Items from a dataset

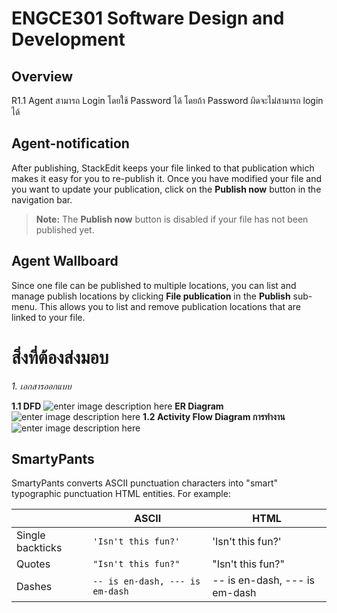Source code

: # ENGCE301 Software Design and Development                                                   

 

## **Overview** 
R1.1 Agent สามารถ Login โดยใช้ Password ได้ โดยถ้า Password ผิดจะไม่สามารถ login ได้

## Agent-notification

After publishing, StackEdit keeps your file linked to that publication which makes it easy for you to re-publish it. Once you have modified your file and you want to update your publication, click on the **Publish now** button in the navigation bar.

> **Note:** The **Publish now** button is disabled if your file has not been published yet.

## **Agent Wallboard**

Since one file can be published to multiple locations, you can list and manage publish locations by clicking **File publication** in the **Publish** sub-menu. This allows you to list and remove publication locations that are linked to your file.


# **สิ่งที่ต้องส่งมอบ**
*1. เอกสารออกแบบ*

**1.1 DFD**
![enter image description here](https://img5.pic.in.th/file/secure-sv1/DFD7f82976e8d16ce2a.png)
**ER Diagram**
![enter image description here](https://img2.pic.in.th/pic/ER-diagram.png)
**1.2 Activity Flow Diagram การทำงาน**
![enter image description here](https://img5.pic.in.th/file/secure-sv1/Activity-Flow-Diagram.png)

## SmartyPants

SmartyPants converts ASCII punctuation characters into "smart" typographic punctuation HTML entities. For example:

|                |ASCII                          |HTML                         |
|----------------|-------------------------------|-----------------------------|
|Single backticks|`'Isn't this fun?'`            |'Isn't this fun?'            |
|Quotes          |`"Isn't this fun?"`            |"Isn't this fun?"            |
|Dashes          |`-- is en-dash, --- is em-dash`|-- is en-dash, --- is em-dash|

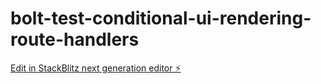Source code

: # bolt-test-conditional-ui-rendering-route-handlers

[Edit in StackBlitz next generation editor ⚡️](https://stackblitz.com/~/github.com/johnowusuduah/bolt-test-conditional-ui-rendering-route-handlers)
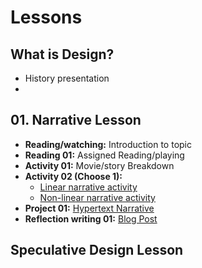 # Lessons

## What is Design?
- History presentation
- 


## 01. Narrative Lesson
- **Reading/watching:** Introduction to topic
- **Reading 01:** Assigned Reading/playing
- **Activity 01:** Movie/story Breakdown
- **Activity 02 (Choose 1):**
  - [Linear narrative activity](../practice/linear_narrative.md)
  - [Non-linear narrative activity](../practice/non-linear_narrative.md)
- **Project 01:** [Hypertext Narrative](../projects/hypertext_narrative_project.md)
- **Reflection writing 01:** [Blog Post](../practice/blog_post_narrative.md)
 
## Speculative Design Lesson

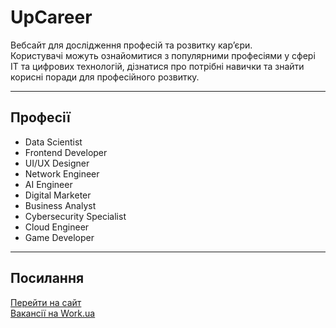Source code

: # **UpCareer**

Вебсайт для дослідження професій та розвитку кар’єри.  
Користувачі можуть ознайомитися з популярними професіями у сфері IT та цифрових технологій, дізнатися про потрібні навички та знайти корисні поради для професійного розвитку.

---

## Професії

- Data Scientist
- Frontend Developer
- UI/UX Designer
- Network Engineer
- AI Engineer
- Digital Marketer
- Business Analyst
- Cybersecurity Specialist
- Cloud Engineer
- Game Developer

---

## Посилання

[Перейти на сайт](#)  
[Вакансії на Work.ua](https://www.work.ua)
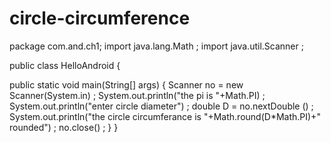 # circle-circumference

package com.and.ch1;
import java.lang.Math ;
import java.util.Scanner ;

public class HelloAndroid {

  public static void main(String[] args) {
   Scanner no = new Scanner(System.in) ;
   System.out.println("the pi is "+Math.PI) ;
   System.out.println("enter circle diameter") ;
   double D = no.nextDouble () ;
   System.out.println("the circle circumferance is "+Math.round(D*Math.PI)+" rounded") ;
   no.close() ;
  }
}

Exercise directions
Give back exactly the lines from the first line of the data through the line with "After publishing, StackEdit", pictures excluded.

Answer for this exercise
Source code

: # ENGCE301 Software Design and Development                                                   

 

## **Overview** 
R1.1 Agent สามารถ Login โดยใช้ Password ได้ โดยถ้า Password ผิดจะไม่สามารถ login ได้

## Agent-notification

After publishing, StackEdit keeps your file linked to that publication which makes it easy for you to re-publish it. Once you have modified your file and you want to update your publication, click on the **Publish now** button in the navigation bar.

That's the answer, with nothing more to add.